### Task requirements
Among the entries below, count the lines with "value" in them and state the total without comment.

-- Data supplied follows --

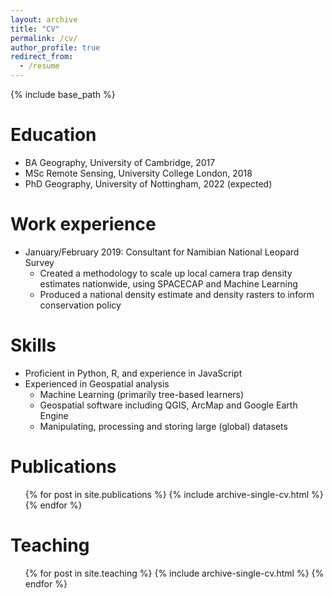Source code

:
 ```yaml
---
layout: archive
title: "CV"
permalink: /cv/
author_profile: true
redirect_from:
  - /resume
---
```


{% include base_path %}

Education
======
* BA Geography, University of Cambridge, 2017
* MSc Remote Sensing, University College London, 2018
* PhD Geography, University of Nottingham, 2022 (expected)

Work experience
======
* January/February 2019: Consultant for Namibian National Leopard Survey 
  * Created a methodology to scale up local camera trap density estimates nationwide, using SPACECAP and Machine Learning
  * Produced a national density estimate and density rasters to inform conservation policy
  
Skills
======
* Proficient in Python, R, and experience in JavaScript
* Experienced in Geospatial analysis
  * Machine Learning (primarily tree-based learners)
  * Geospatial software including QGIS, ArcMap and Google Earth Engine
  * Manipulating, processing and storing large (global) datasets

Publications
======
  <ul>{% for post in site.publications %}
    {% include archive-single-cv.html %}
  {% endfor %}</ul>
  
Teaching
======
  <ul>{% for post in site.teaching %}
    {% include archive-single-cv.html %}
  {% endfor %}</ul>

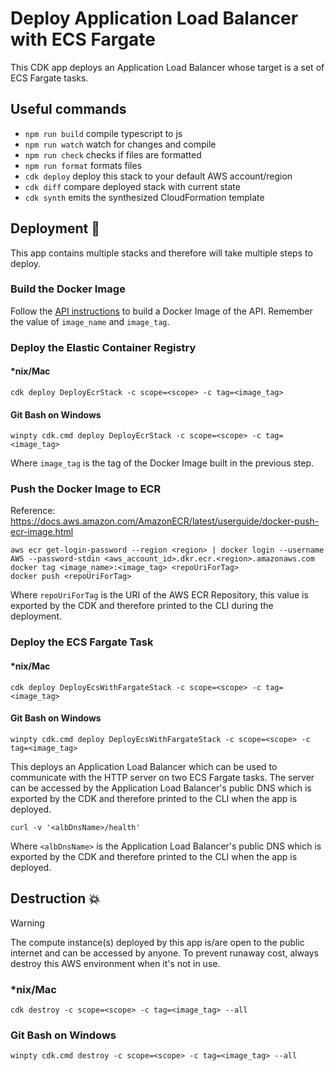 # Deploy Application Load Balancer with ECS Fargate

This CDK app deploys an Application Load Balancer whose target is a set of ECS Fargate tasks.

## Useful commands

- `npm run build` compile typescript to js
- `npm run watch` watch for changes and compile
- `npm run check` checks if files are formatted
- `npm run format` formats files
- `cdk deploy` deploy this stack to your default AWS account/region
- `cdk diff` compare deployed stack with current state
- `cdk synth` emits the synthesized CloudFormation template

## Deployment :rocket:

This app contains multiple stacks and therefore will take multiple steps to deploy.

### Build the Docker Image

Follow the [API instructions](../api/README.md) to build a Docker Image of the API. Remember the value of `image_name` and `image_tag`.

### Deploy the Elastic Container Registry

#### \*nix/Mac

```console
cdk deploy DeployEcrStack -c scope=<scope> -c tag=<image_tag>
```

#### Git Bash on Windows

```console
winpty cdk.cmd deploy DeployEcrStack -c scope=<scope> -c tag=<image_tag>
```

Where `image_tag` is the tag of the Docker Image built in the previous step.

### Push the Docker Image to ECR

Reference: https://docs.aws.amazon.com/AmazonECR/latest/userguide/docker-push-ecr-image.html

```console
aws ecr get-login-password --region <region> | docker login --username AWS --password-stdin <aws_account_id>.dkr.ecr.<region>.amazonaws.com
docker tag <image_name>:<image_tag> <repoUriForTag>
docker push <repoUriForTag>
```

Where `repoUriForTag` is the URI of the AWS ECR Repository, this value is exported by the CDK and therefore printed to the CLI during the deployment.

### Deploy the ECS Fargate Task

#### \*nix/Mac

```console
cdk deploy DeployEcsWithFargateStack -c scope=<scope> -c tag=<image_tag>
```

#### Git Bash on Windows

```console
winpty cdk.cmd deploy DeployEcsWithFargateStack -c scope=<scope> -c tag=<image_tag>
```

This deploys an Application Load Balancer which can be used to communicate with the HTTP server on two ECS Fargate tasks. The server can be accessed by the Application Load Balancer's public DNS which is exported by the CDK and therefore printed to the CLI when the app is deployed.

```console
curl -v '<albDnsName>/health'
```

Where `<albDnsName>` is the Application Load Balancer's public DNS which is exported by the CDK and therefore printed to the CLI when the app is deployed.

## Destruction :boom:

> [!WARNING]
> The compute instance(s) deployed by this app is/are open to the public internet and can be accessed by anyone. To prevent runaway cost, always destroy this AWS environment when it's not in use.

### \*nix/Mac

```console
cdk destroy -c scope=<scope> -c tag=<image_tag> --all
```

### Git Bash on Windows

```console
winpty cdk.cmd destroy -c scope=<scope> -c tag=<image_tag> --all
```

-- Data supplied concluded --

### Written answer
2